* Your objective *
Work through the records below and copy every line that includes "always".

* Records shown *
***

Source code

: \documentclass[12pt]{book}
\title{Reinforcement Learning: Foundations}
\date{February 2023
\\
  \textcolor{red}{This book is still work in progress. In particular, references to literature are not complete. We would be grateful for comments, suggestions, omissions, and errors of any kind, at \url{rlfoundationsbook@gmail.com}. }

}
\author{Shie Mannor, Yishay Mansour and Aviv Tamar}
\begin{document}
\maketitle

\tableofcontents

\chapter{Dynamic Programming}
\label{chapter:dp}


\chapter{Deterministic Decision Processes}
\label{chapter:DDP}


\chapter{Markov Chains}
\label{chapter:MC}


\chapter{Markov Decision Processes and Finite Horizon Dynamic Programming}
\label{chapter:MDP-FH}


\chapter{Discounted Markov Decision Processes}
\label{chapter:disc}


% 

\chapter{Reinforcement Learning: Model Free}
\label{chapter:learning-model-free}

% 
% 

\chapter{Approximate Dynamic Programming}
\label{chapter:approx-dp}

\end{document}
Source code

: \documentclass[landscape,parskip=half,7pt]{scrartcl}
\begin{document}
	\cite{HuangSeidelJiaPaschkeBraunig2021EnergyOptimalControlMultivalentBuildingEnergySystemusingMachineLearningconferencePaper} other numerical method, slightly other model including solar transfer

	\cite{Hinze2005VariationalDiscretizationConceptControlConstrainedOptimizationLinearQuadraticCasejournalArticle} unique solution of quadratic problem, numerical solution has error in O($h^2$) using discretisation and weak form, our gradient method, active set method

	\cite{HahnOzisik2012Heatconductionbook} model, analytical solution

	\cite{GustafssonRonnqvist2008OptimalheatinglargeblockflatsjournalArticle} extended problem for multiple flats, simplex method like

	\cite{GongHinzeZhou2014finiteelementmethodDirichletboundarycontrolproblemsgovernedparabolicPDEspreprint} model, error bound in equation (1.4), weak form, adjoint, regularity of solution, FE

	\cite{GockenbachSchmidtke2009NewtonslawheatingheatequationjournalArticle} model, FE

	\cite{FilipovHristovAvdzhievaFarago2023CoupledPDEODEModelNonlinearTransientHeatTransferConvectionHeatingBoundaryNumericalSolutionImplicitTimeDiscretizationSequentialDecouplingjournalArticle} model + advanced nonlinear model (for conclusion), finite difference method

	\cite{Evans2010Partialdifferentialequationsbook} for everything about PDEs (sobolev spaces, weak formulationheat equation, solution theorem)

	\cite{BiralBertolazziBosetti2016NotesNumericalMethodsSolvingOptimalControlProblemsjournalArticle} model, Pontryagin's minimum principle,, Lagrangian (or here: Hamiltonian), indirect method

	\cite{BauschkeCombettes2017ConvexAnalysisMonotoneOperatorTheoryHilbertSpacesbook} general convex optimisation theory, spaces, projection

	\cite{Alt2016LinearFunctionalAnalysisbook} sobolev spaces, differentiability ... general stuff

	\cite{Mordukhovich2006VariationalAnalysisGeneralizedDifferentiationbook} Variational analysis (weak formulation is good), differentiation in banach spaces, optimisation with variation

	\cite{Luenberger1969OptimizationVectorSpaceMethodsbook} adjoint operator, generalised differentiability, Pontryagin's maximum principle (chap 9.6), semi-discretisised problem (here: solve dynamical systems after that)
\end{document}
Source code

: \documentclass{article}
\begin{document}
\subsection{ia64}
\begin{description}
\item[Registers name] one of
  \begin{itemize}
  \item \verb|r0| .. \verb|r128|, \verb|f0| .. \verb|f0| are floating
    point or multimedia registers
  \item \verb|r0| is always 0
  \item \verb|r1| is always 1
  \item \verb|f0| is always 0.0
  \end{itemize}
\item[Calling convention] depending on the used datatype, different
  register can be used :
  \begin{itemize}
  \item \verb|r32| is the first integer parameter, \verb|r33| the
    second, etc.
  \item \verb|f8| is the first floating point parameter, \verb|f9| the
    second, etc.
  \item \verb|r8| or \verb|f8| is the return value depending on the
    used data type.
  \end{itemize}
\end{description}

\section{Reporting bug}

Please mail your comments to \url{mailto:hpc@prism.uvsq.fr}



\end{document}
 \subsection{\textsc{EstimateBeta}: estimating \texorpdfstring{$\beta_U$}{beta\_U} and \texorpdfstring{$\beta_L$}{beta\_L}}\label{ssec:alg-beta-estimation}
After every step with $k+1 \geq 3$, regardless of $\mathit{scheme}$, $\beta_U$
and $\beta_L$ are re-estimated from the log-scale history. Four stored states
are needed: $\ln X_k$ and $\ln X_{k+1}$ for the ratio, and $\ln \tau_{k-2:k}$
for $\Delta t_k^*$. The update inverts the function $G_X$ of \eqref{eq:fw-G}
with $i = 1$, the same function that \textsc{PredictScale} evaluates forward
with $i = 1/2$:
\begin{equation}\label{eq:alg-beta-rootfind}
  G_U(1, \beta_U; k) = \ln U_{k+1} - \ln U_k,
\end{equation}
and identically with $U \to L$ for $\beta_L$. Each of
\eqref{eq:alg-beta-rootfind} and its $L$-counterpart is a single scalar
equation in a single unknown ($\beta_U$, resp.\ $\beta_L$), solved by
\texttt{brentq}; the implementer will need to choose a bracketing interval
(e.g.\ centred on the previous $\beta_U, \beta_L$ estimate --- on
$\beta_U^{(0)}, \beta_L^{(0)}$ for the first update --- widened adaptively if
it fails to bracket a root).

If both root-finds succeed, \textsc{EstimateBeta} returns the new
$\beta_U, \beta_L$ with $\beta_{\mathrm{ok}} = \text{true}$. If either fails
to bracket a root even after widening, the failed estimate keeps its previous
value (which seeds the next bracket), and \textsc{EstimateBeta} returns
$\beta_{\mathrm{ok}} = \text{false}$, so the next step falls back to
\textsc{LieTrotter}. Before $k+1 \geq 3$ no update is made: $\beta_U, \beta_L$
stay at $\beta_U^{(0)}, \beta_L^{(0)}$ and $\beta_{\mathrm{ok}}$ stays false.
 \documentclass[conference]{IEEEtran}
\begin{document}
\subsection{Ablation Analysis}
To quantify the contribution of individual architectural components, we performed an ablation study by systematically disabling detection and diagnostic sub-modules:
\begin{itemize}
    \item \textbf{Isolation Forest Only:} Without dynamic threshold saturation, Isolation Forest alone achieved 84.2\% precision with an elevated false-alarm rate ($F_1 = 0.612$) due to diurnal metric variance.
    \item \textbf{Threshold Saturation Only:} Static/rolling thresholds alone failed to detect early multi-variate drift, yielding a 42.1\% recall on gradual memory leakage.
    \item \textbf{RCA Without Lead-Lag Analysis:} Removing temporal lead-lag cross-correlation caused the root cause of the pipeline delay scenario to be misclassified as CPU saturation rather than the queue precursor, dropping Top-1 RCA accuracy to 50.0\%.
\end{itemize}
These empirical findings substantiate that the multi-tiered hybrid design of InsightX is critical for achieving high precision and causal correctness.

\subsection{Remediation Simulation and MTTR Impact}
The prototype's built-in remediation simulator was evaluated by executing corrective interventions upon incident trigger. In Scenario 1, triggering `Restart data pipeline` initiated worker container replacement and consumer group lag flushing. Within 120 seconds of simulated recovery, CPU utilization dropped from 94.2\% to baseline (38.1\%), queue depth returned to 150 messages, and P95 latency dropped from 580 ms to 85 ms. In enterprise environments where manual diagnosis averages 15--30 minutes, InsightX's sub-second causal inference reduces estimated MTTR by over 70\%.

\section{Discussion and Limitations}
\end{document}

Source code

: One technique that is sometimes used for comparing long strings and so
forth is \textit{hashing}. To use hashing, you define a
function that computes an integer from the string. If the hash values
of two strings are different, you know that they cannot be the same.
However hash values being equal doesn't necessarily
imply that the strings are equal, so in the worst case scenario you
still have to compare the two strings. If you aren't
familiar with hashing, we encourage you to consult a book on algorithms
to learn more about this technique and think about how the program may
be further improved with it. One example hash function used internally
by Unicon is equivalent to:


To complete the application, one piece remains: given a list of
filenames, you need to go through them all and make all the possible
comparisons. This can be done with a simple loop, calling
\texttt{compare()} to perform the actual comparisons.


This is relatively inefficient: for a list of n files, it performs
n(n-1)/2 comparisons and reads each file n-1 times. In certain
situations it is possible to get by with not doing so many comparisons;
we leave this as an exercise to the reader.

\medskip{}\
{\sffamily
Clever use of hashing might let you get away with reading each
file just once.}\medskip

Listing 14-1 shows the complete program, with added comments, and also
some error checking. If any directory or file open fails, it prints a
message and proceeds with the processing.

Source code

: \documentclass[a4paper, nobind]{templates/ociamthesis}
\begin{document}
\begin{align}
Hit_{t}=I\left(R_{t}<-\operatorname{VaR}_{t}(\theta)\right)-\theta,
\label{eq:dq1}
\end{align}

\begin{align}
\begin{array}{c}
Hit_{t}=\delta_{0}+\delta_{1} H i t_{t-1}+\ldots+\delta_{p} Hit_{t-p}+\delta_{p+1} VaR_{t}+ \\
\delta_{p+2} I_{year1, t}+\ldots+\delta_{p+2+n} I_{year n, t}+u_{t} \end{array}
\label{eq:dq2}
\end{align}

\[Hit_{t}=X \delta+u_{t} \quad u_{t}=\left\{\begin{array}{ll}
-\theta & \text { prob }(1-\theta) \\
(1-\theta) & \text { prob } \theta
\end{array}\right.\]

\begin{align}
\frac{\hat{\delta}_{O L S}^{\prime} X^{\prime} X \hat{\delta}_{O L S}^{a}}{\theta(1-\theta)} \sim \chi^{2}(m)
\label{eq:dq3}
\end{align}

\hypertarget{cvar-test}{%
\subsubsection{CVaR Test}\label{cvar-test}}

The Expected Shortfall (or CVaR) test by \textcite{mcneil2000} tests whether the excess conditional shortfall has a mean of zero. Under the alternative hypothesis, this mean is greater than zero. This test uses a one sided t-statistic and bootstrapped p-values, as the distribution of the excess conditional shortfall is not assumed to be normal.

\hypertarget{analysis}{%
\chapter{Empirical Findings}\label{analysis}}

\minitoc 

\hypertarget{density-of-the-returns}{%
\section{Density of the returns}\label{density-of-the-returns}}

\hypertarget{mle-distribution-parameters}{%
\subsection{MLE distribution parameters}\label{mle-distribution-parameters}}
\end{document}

***

* Answer below *
  \item \verb|r0| is always 0
  \item \verb|r1| is always 1
  \item \verb|f0| is always 0.0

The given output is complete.